◆ Dataset records:
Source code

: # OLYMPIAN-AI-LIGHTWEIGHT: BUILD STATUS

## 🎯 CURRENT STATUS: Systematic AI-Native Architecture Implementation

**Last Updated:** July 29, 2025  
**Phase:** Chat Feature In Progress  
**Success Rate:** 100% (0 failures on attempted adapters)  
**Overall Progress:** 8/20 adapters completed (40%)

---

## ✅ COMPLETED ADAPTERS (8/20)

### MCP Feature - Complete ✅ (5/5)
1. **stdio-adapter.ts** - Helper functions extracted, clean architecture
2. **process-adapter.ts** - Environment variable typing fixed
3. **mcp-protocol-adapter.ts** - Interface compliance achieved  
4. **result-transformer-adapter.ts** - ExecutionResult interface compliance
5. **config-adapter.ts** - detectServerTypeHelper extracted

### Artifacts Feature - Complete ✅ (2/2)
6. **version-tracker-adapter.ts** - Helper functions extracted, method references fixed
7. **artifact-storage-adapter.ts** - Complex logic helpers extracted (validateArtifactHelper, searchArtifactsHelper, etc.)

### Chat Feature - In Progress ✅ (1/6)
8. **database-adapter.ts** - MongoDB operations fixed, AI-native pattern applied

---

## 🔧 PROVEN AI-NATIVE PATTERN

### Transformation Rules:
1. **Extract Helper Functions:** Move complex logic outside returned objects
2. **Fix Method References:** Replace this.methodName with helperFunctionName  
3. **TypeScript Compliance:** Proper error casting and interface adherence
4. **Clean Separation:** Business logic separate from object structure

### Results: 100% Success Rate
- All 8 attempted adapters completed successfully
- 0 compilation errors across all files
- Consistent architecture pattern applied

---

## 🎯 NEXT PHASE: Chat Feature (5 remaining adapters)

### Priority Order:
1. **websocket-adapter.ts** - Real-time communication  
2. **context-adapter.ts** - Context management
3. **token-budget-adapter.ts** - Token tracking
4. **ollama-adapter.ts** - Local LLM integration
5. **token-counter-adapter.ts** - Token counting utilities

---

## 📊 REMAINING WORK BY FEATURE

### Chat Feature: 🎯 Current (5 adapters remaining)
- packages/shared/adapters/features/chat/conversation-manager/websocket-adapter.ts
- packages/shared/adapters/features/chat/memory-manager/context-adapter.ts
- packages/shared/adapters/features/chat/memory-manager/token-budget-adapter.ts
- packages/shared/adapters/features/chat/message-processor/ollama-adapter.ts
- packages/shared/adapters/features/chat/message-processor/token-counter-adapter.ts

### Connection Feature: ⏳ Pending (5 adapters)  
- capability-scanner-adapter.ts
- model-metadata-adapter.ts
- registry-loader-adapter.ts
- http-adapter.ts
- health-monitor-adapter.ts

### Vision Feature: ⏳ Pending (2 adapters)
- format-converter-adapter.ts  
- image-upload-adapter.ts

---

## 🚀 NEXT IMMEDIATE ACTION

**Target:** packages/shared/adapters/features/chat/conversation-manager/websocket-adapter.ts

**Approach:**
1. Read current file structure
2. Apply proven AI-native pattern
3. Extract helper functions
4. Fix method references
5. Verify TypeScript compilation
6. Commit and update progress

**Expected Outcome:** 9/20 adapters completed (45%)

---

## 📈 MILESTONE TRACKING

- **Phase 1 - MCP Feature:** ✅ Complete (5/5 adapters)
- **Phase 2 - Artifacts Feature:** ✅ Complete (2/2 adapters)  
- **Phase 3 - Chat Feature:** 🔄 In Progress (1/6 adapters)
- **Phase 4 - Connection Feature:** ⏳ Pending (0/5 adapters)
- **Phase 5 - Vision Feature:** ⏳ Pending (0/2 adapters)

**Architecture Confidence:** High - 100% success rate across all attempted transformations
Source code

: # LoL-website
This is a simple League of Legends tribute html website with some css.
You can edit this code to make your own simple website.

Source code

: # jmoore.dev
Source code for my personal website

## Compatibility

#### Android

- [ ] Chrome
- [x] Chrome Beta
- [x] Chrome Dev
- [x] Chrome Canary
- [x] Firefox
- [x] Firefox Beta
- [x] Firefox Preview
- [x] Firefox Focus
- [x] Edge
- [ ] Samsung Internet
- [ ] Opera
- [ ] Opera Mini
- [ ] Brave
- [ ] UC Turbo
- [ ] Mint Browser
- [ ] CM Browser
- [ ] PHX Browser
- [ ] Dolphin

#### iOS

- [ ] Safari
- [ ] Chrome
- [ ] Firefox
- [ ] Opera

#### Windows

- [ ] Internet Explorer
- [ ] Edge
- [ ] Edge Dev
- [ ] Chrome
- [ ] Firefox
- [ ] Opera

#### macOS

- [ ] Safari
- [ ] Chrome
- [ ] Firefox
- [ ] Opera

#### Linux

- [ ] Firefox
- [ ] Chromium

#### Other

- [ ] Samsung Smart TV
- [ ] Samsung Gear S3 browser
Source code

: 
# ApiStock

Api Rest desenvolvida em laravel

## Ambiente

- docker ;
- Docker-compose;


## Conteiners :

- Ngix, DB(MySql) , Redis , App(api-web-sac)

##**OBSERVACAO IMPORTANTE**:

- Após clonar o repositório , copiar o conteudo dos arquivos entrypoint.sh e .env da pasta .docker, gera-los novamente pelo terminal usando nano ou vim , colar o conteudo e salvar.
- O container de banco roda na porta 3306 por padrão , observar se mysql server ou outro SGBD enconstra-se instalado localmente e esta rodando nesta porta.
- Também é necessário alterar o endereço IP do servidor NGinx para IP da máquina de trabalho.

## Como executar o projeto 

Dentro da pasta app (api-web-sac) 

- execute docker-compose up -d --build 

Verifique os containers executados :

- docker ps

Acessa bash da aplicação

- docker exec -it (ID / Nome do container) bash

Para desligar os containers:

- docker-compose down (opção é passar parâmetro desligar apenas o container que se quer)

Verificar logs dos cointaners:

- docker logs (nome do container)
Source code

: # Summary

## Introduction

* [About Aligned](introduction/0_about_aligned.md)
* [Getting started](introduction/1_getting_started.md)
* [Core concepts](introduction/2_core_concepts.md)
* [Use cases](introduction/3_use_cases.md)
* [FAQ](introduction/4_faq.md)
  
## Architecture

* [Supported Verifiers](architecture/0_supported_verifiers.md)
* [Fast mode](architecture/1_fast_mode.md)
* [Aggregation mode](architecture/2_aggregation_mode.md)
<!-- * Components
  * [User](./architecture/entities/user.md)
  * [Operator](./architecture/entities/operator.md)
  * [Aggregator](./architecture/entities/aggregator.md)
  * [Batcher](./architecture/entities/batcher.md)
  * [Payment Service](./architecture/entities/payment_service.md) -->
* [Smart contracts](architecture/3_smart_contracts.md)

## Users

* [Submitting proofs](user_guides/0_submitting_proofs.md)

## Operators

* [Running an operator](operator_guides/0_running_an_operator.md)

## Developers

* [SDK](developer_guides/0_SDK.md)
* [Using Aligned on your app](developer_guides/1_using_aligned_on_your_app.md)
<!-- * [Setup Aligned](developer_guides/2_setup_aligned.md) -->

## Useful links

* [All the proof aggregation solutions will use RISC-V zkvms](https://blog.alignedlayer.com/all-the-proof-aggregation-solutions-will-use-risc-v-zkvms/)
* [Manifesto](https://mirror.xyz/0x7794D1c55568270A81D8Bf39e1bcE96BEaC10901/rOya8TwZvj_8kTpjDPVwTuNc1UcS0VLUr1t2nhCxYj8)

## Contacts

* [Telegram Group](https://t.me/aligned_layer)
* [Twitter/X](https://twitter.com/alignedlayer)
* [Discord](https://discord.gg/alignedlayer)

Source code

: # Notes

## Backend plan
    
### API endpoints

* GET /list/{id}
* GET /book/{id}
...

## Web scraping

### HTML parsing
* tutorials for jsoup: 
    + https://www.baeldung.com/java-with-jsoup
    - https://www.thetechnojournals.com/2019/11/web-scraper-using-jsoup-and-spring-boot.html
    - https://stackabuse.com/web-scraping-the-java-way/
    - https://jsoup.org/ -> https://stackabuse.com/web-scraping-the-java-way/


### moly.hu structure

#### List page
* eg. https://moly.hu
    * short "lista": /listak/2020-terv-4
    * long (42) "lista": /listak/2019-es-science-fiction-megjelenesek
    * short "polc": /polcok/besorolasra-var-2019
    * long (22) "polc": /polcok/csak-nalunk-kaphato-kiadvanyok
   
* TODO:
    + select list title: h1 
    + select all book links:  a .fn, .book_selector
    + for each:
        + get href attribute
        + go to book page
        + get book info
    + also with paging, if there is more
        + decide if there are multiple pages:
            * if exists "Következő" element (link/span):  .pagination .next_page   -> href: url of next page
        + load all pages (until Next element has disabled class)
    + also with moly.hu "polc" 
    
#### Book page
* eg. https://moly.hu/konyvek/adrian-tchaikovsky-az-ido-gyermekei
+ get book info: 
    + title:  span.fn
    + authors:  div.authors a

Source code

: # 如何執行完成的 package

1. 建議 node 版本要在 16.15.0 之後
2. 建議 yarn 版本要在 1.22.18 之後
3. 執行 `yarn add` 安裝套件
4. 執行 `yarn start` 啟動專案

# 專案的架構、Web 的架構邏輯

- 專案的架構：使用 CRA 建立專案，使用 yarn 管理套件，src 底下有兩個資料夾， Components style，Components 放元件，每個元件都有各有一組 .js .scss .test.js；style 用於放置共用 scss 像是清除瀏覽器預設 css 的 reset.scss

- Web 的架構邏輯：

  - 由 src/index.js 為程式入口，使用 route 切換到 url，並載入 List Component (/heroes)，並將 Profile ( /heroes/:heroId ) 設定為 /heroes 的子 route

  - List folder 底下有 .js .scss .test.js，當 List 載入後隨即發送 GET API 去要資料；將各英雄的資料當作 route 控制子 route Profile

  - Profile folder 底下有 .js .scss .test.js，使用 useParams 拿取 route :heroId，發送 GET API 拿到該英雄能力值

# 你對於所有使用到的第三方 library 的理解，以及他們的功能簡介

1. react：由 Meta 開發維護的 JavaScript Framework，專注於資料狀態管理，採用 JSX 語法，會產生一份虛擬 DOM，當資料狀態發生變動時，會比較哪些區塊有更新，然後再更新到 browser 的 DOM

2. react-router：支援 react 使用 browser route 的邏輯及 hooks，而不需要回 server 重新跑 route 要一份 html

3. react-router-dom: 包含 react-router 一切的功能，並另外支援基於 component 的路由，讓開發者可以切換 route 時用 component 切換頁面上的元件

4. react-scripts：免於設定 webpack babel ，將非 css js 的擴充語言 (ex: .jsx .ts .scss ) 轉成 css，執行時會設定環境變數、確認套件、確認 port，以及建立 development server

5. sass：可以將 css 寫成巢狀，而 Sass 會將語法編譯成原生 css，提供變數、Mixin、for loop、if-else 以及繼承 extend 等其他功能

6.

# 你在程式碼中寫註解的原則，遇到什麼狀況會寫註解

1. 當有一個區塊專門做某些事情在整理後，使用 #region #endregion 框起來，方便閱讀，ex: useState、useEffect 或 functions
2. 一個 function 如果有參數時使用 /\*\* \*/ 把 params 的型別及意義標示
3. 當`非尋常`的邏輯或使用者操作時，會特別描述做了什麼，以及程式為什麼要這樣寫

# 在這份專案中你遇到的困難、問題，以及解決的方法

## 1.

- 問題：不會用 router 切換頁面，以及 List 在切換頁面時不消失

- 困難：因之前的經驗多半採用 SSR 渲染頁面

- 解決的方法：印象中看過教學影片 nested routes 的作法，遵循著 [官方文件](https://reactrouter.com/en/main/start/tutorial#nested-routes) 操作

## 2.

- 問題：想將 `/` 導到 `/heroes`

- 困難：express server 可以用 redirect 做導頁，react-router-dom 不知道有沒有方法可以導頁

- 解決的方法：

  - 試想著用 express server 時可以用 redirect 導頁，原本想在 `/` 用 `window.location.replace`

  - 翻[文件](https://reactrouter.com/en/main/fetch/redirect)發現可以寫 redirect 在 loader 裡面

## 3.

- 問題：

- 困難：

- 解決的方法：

◆ Your instructions: All lines in the records with the string "extracted" should be copied out.

◆ Answer section:
1. **stdio-adapter.ts** - Helper functions extracted, clean architecture
5. **config-adapter.ts** - detectServerTypeHelper extracted
6. **version-tracker-adapter.ts** - Helper functions extracted, method references fixed
7. **artifact-storage-adapter.ts** - Complex logic helpers extracted (validateArtifactHelper, searchArtifactsHelper, etc.)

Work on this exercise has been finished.